Please return every line of the records below that contains the word "seccomp".

□ □ □ □

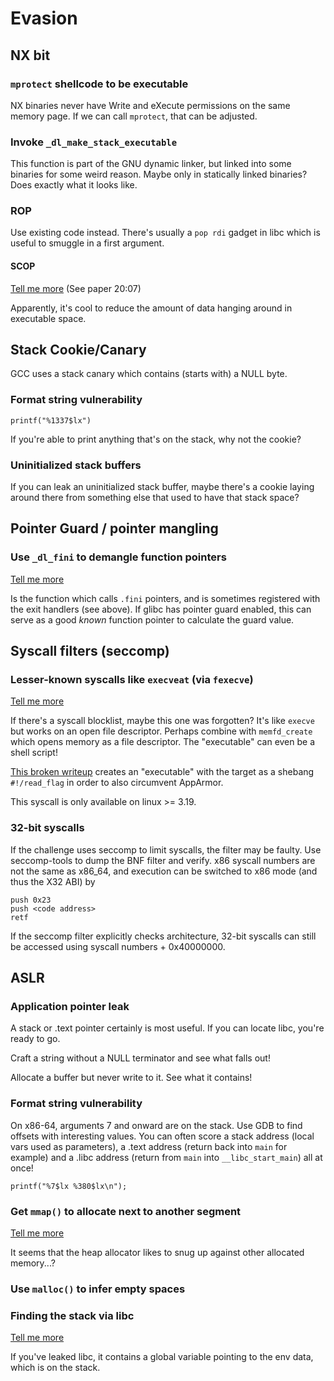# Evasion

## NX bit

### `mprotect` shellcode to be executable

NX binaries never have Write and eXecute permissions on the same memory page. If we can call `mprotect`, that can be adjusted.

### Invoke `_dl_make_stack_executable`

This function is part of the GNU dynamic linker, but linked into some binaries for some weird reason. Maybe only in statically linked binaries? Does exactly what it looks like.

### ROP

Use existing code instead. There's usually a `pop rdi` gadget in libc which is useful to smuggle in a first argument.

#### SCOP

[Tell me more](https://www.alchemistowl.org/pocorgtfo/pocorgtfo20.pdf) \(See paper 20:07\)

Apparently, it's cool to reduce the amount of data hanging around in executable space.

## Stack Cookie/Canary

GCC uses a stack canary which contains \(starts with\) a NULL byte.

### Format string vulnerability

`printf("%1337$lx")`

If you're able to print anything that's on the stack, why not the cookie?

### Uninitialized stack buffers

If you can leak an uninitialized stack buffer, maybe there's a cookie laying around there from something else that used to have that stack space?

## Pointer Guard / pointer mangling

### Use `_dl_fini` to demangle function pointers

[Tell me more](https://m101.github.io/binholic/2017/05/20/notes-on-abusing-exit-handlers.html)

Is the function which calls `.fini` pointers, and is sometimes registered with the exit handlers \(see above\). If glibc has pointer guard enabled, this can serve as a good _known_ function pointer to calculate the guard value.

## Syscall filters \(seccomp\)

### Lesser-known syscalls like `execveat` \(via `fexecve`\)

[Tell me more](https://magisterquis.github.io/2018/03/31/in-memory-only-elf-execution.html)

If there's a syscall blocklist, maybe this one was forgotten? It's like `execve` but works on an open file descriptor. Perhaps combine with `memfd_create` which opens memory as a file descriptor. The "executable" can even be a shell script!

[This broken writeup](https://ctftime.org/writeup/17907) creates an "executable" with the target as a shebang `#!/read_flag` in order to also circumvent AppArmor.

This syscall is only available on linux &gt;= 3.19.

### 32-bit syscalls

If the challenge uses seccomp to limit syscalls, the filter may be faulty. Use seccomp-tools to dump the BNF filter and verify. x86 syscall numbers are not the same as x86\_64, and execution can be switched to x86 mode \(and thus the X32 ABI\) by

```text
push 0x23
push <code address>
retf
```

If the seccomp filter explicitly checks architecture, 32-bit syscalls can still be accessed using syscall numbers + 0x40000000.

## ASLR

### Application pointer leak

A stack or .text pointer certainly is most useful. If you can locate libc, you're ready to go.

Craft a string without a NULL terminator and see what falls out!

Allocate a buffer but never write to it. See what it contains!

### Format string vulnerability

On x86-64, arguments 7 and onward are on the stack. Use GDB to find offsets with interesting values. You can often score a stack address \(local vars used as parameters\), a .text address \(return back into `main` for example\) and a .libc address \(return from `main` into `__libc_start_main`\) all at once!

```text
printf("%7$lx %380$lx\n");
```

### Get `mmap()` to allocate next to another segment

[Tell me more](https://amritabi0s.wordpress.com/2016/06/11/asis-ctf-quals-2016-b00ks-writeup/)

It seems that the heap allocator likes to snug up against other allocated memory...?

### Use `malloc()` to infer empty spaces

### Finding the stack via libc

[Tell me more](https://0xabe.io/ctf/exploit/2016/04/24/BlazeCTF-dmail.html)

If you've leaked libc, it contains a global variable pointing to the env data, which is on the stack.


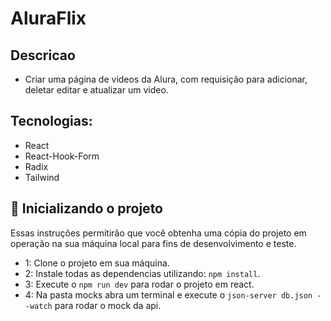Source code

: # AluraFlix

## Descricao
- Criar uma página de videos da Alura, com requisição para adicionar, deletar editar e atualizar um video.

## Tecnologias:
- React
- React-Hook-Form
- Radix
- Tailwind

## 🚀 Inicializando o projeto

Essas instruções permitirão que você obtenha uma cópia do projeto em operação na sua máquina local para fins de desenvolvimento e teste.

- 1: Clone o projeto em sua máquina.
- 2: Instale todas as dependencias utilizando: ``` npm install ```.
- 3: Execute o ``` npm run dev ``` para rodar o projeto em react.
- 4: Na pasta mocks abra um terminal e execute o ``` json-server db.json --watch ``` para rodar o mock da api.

□ □ □ □

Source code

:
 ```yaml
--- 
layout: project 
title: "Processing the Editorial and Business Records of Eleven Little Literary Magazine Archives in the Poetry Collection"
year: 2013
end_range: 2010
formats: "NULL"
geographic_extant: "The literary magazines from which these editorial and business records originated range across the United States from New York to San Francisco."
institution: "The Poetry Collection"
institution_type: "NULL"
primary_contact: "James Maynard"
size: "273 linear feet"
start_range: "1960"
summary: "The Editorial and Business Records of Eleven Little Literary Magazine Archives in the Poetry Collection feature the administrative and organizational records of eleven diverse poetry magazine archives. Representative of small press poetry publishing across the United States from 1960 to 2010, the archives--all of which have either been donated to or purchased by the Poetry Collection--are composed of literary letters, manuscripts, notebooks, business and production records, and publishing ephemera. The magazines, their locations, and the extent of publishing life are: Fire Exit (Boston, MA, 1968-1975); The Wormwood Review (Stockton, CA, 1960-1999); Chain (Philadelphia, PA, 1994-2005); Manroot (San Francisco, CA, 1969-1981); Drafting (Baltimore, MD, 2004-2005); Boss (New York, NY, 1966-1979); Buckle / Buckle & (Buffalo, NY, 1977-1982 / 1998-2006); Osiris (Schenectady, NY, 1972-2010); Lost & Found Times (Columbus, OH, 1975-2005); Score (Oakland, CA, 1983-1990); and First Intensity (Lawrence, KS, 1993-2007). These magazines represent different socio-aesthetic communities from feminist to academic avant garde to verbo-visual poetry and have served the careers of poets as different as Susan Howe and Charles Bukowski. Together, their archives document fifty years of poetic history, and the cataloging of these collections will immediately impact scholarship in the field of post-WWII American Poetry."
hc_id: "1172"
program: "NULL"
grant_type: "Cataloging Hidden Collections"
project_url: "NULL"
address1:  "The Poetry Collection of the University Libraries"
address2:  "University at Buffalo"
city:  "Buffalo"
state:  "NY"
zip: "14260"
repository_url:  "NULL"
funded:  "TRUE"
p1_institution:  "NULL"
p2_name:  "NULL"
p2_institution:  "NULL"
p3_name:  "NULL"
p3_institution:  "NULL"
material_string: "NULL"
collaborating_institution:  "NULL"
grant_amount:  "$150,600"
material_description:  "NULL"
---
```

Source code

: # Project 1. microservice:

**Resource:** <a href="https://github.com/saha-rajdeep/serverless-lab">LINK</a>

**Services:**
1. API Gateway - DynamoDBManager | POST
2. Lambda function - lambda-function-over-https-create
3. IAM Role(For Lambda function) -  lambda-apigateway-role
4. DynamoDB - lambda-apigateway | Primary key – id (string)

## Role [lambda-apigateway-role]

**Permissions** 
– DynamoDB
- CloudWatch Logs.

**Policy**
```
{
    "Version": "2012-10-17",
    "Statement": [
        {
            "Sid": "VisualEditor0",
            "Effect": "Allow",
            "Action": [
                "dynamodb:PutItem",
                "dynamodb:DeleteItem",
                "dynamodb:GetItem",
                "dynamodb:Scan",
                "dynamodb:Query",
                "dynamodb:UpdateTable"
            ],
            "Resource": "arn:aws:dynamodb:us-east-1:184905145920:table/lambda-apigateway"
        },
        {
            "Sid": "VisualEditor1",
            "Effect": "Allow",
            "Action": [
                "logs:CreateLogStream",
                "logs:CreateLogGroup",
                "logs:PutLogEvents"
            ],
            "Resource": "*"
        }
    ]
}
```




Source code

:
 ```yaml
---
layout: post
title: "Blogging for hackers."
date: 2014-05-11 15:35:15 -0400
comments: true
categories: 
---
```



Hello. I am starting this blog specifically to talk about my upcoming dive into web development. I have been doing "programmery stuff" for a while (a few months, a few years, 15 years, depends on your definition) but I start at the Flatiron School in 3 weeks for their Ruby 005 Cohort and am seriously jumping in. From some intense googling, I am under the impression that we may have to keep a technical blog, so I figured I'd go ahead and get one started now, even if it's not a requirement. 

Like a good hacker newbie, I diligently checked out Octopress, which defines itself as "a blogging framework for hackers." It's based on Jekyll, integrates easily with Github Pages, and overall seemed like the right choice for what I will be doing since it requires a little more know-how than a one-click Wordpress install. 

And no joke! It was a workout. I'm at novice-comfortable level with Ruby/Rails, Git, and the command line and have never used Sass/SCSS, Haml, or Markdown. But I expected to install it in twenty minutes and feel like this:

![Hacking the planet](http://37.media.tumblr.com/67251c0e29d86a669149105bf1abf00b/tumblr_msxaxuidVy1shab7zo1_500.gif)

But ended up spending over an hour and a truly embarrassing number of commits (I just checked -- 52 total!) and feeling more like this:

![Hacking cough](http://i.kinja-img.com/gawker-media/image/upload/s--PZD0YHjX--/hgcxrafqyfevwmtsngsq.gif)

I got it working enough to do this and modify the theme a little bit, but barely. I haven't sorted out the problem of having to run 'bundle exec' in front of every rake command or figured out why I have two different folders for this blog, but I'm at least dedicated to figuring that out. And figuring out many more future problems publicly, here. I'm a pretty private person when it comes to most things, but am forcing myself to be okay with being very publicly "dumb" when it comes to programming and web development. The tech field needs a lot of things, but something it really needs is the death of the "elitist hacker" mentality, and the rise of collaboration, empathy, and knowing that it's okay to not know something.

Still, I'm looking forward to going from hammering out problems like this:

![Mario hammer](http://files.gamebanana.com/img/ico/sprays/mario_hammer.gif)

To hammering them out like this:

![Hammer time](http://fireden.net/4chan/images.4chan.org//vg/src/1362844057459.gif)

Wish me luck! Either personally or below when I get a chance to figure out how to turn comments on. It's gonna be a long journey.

□ □ □ □

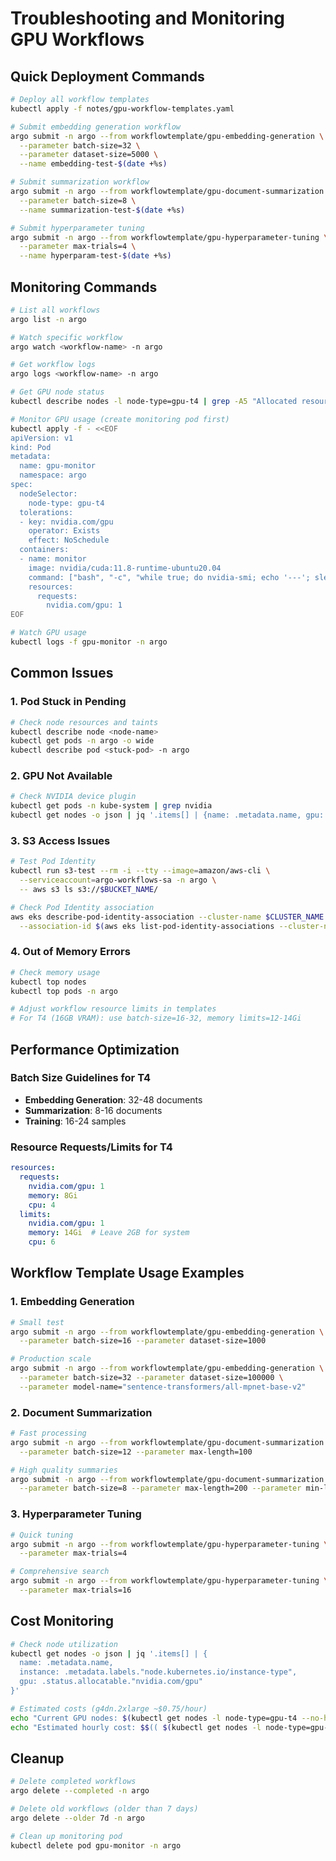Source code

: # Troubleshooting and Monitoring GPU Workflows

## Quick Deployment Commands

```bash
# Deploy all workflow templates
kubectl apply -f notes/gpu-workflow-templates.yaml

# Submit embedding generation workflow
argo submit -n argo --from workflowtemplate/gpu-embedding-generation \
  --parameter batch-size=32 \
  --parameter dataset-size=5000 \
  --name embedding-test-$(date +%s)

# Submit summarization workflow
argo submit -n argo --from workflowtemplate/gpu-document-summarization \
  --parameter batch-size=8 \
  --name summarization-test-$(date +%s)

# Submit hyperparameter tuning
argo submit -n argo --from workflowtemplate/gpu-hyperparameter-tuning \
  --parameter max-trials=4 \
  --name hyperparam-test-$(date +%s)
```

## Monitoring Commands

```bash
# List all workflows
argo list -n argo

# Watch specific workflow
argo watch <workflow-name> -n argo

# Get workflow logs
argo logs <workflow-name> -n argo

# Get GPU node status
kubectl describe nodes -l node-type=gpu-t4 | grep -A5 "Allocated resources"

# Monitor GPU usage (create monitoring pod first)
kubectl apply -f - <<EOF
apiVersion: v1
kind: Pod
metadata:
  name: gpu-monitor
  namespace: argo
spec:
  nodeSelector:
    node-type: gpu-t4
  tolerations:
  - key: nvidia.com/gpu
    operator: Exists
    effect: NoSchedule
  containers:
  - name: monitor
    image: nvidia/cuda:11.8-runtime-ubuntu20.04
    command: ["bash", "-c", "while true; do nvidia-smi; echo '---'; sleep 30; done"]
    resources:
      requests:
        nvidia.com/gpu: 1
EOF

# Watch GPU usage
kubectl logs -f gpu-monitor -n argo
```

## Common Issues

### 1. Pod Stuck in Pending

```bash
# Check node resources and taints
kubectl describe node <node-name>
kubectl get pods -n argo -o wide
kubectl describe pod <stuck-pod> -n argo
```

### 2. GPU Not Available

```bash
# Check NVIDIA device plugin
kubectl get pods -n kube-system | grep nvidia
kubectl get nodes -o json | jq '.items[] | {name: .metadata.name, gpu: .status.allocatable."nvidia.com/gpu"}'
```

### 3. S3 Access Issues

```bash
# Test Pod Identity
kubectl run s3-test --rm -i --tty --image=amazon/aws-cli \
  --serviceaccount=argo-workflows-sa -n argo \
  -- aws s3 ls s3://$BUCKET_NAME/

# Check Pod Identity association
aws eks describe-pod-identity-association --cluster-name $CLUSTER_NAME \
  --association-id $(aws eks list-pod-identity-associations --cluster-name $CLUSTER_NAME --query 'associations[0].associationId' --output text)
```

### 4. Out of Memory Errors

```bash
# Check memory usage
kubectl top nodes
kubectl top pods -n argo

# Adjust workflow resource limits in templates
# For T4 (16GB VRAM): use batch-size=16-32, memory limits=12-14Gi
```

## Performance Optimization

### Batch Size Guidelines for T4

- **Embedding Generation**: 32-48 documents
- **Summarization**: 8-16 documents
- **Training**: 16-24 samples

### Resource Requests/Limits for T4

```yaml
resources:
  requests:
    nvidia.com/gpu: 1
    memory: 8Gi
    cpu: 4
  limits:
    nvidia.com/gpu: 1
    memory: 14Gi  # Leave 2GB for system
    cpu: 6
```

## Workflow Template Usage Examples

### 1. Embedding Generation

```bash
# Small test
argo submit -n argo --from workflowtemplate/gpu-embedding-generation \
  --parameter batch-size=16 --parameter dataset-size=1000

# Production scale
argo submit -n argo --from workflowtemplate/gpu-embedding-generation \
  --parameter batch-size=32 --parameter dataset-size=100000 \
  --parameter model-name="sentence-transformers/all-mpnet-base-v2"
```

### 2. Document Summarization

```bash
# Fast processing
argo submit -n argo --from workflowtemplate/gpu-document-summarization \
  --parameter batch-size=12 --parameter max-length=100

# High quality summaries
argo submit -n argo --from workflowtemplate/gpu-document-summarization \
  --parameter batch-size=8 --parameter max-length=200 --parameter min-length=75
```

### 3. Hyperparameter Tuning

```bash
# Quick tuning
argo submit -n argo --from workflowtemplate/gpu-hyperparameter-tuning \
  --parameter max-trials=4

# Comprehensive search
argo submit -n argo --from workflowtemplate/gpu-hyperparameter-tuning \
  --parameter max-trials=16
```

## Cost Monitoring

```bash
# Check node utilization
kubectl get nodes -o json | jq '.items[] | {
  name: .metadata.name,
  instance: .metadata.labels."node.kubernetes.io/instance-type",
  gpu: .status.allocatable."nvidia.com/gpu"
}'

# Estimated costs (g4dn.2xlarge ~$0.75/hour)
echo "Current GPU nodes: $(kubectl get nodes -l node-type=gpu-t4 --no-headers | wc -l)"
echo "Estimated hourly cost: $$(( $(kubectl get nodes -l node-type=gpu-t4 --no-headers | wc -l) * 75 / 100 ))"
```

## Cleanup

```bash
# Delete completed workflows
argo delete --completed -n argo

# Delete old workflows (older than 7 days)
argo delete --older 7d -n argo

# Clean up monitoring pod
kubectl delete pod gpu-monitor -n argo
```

□ □ □ □

Exercise answer:
## Syscall filters \(seccomp\)
If the challenge uses seccomp to limit syscalls, the filter may be faulty. Use seccomp-tools to dump the BNF filter and verify. x86 syscall numbers are not the same as x86\_64, and execution can be switched to x86 mode \(and thus the X32 ABI\) by
If the seccomp filter explicitly checks architecture, 32-bit syscalls can still be accessed using syscall numbers + 0x40000000.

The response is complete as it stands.